Observability at every stage of Model Development Lifecycle

Data Observability helps data scientists and ML engineers to shift from being reactive towards model performance issues to become proactive.

Key pillars for any observability system:

  • Detection

This specifically refers to the timely detection of issues with models in production by monitoring key performance metrics. Not knowing about the problem can lead to wrong targeting or irrelevant personalization for customers, which can go on for weeks to months. Therefore, reducing time to detection is a sign of a good observability solution. While you are building your model, it can help in finding issues with data or models to build much closer to production scenarios.

  • Resolution

Observability framework not just helps you with finding the issues but also helps you in finding the root cause, which can lead to reducing time to resolve the problem. Example Data Observability features that can help in finding the root cause is data distribution which can help in identifying data drifts over time.

  • Alerting

An intelligent alerting module to alert you with not just the details of the issue but also recommend a way to augment your training sets and notify you to retrain your model. These alerts could be configured to be sent on multiple channels and to various stakeholders.

Validation & Training Stage

During the training and validation stage, the data observability framework can help in avoiding the training-production skew problems, which can be detected by the framework by learning differences in input data from the production data.

With the various versions of the model, data scientists can be assisted during the deployment stage by the data observability framework to identify which is the best-suited model to be deployed in production. This evaluation is done by an observability framework using various metrics collected against each version considering model inputs and output.

Production Stage

After deploying the model in production, all input and output data is monitored and validated with ground truth by a good data observability framework. This helps in knowing whether the prediction is relevant for the end-users or not.

However, in other cases where ground truth is missing or is not available immediately, data observability helps by tracking metrics such as model performance to notify users in case of any issues or shift from expected values.

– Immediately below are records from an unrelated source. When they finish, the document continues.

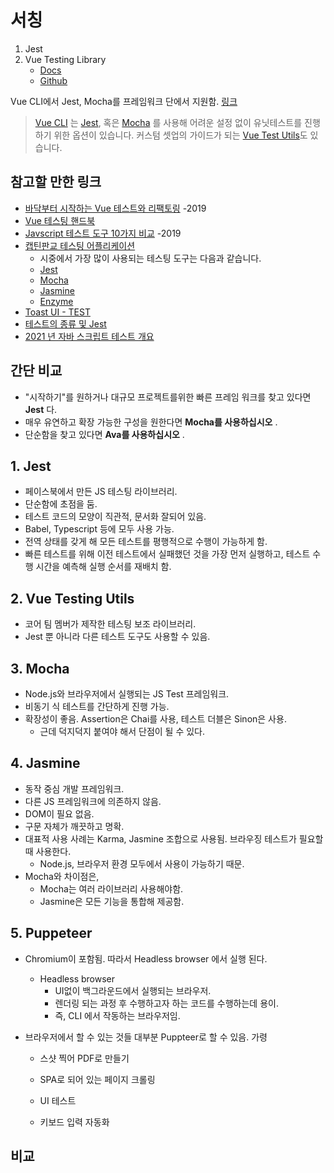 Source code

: # 서칭



1. Jest
2. Vue Testing Library
   - [Docs](https://testing-library.com/docs/vue-testing-library/intro/)
   - [Github](https://github.com/testing-library/vue-testing-library)

Vue CLI에서 Jest, Mocha를 프레임워크 단에서 지원함. [링크](https://kr.vuejs.org/v2/guide/unit-testing.html)

> [Vue CLI](https://cli.vuejs.org/) 는 [Jest](https://github.com/facebook/jest), 혹은 [Mocha](https://mochajs.org/) 를 사용해 어려운 설정 없이 유닛테스트를 진행하기 위한 옵션이 있습니다. 커스텀 셋업의 가이드가 되는 [Vue Test Utils](https://vue-test-utils.vuejs.org/)도 있습니다.



## 참고할 만한 링크

- [바닥부터 시작하는 Vue 테스트와 리팩토링](https://tech.kakao.com/2019/11/27/kakao-business-vue-component-test/) -2019
- [Vue 테스팅 핸드북](https://lmiller1990.github.io/vue-testing-handbook/ko/)
- [Javscript 테스트 도구 10가지 비교](https://www.itworld.co.kr/news/128974) -2019
- [캡틴판교 테스팅 어플리케이션](https://joshua1988.github.io/vue-camp/testing/overview.html#%EB%AC%B4%EC%97%87%EC%9D%84-%EC%96%B4%EB%96%BB%EA%B2%8C-%ED%85%8C%EC%8A%A4%ED%8A%B8-%ED%95%A0-%EA%B2%83%EC%9D%B8%EA%B0%80)
  - 시중에서 가장 많이 사용되는 테스팅 도구는 다음과 같습니다.
  - [Jest](https://jestjs.io/)
  - [Mocha](https://mochajs.org/)
  - [Jasmine](https://jasmine.github.io/)
  - [Enzyme](https://github.com/airbnb/enzyme)
- [Toast UI - TEST](https://ui.toast.com/fe-guide/ko_TEST)
- [테스트의 종류 및 Jest](https://velog.io/@sms8377/Testing-%ED%85%8C%EC%8A%A4%ED%8A%B8%EC%9D%98-%EC%A2%85%EB%A5%98-%EB%B0%8F-Jest)
- [2021 년 자바 스크립트 테스트 개요](https://medium.com/welldone-software/an-overview-of-javascript-testing-7ce7298b9870)



## 간단 비교

* "시작하기"를 원하거나 대규모 프로젝트를위한 빠른 프레임 워크를 찾고 있다면 **Jest** 다.
* 매우 유연하고 확장 가능한 구성을 원한다면 **Mocha를 사용하십시오** .
* 단순함을 찾고 있다면 **Ava를 사용하십시오** .



## 1. Jest

- 페이스북에서 만든 JS 테스팅 라이브러리.
- 단순함에 초점을 둠.
- 테스트 코드의 모양이 직관적, 문서화 잘되어 있음.
- Babel, Typescript 등에 모두 사용 가능.
- 전역 상태를 갖게 해 모든 테스트를 평행적으로 수행이 가능하게 함.
- 빠른 테스트를 위해 이전 테스트에서 실패했던 것을 가장 먼저 실행하고, 테스트 수행 시간을 예측해 실행 순서를 재배치 함.

## 2. Vue Testing Utils

- 코어 팀 멤버가 제작한 테스팅 보조 라이브러리.
- Jest 뿐 아니라 다른 테스트 도구도 사용할 수 있음.

## 3. Mocha

- Node.js와 브라우저에서 실행되는 JS Test 프레임워크.
- 비동기 식 테스트를 간단하게 진행 가능.
- 확장성이 좋음. Assertion은 Chai를 사용, 테스트 더블은 Sinon은 사용.
  - 근데 덕지덕지 붙여야 해서 단점이 될 수 있다.

## 4. Jasmine

- 동작 중심 개발 프레임워크.
- 다른 JS 프레임워크에 의존하지 않음.
- DOM이 필요 없음.
- 구문 자체가 깨끗하고 명확.
- 대표적 사용 사례는 Karma, Jasmine 조합으로 사용됨. 브라우징 테스트가 필요할 때 사용한다. 
  - Node.js, 브라우저 환경 모두에서 사용이 가능하기 때문.
- Mocha와 차이점은,
  - Mocha는 여러 라이브러리 사용해야함.
  - Jasmine은 모든 기능을 통합해 제공함.

## 5. Puppeteer

- Chromium이 포함됨. 따라서 Headless browser 에서 실행 된다.

  - Headless browser
    - UI없이 백그라운드에서 실행되는 브라우저.
    - 렌더링 되는 과정 후 수행하고자 하는 코드를 수행하는데 용이.
    - 즉, CLI 에서 작동하는 브라우저임.

- 브라우저에서 할 수 있는 것들 대부분 Puppteer로 할 수 있음. 가령 

  - 스샷 찍어 PDF로 만들기

  - SPA로 되어 있는 페이지 크롤링

  - UI 테스트

  - 키보드 입력 자동화

    







## 비교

Modern Data Systems Architecture

Exploding data supply and demand are pushing modern data pipelines to the breaking point. Enterprise data consumers (Data engineers, data scientists and analysts) want to use more and more data from a wider variety of sources, often on a real-time basis, to improve decision-making and optimize operations.

The modern data architecture includes systems and functions to collect data using ETL/ELT functions, APIs, and event streams which is then sent to a data lake from where it is used by transforming in business or machine-usable format via thousands of data pipelines.

These systems generate data such as application events and metrics, which can be monitored via system monitoring and infrastructure monitoring frameworks. While data from pipelines are used for advanced analytics or by machine learning models, which generate business critical events and now can be observed via data observability systems.


Data observability can help data consumers at every step of data utilization. While for data scientists and engineering teams, it helps in the whole process of validating, monitoring, troubleshooting, and improving the ML models; for data analysts and business owners, it can help in gaining confidence to make decisions using data. Data observability can identify gaps by analyzing data over time, both at the input and at model output predictions. It can provide proactive and resourceful notifications by identifying issues in production which can help in faster resolution. Get started today by implementing a holistic data observability system and realize the true value of data by enabling trust in the data value chain.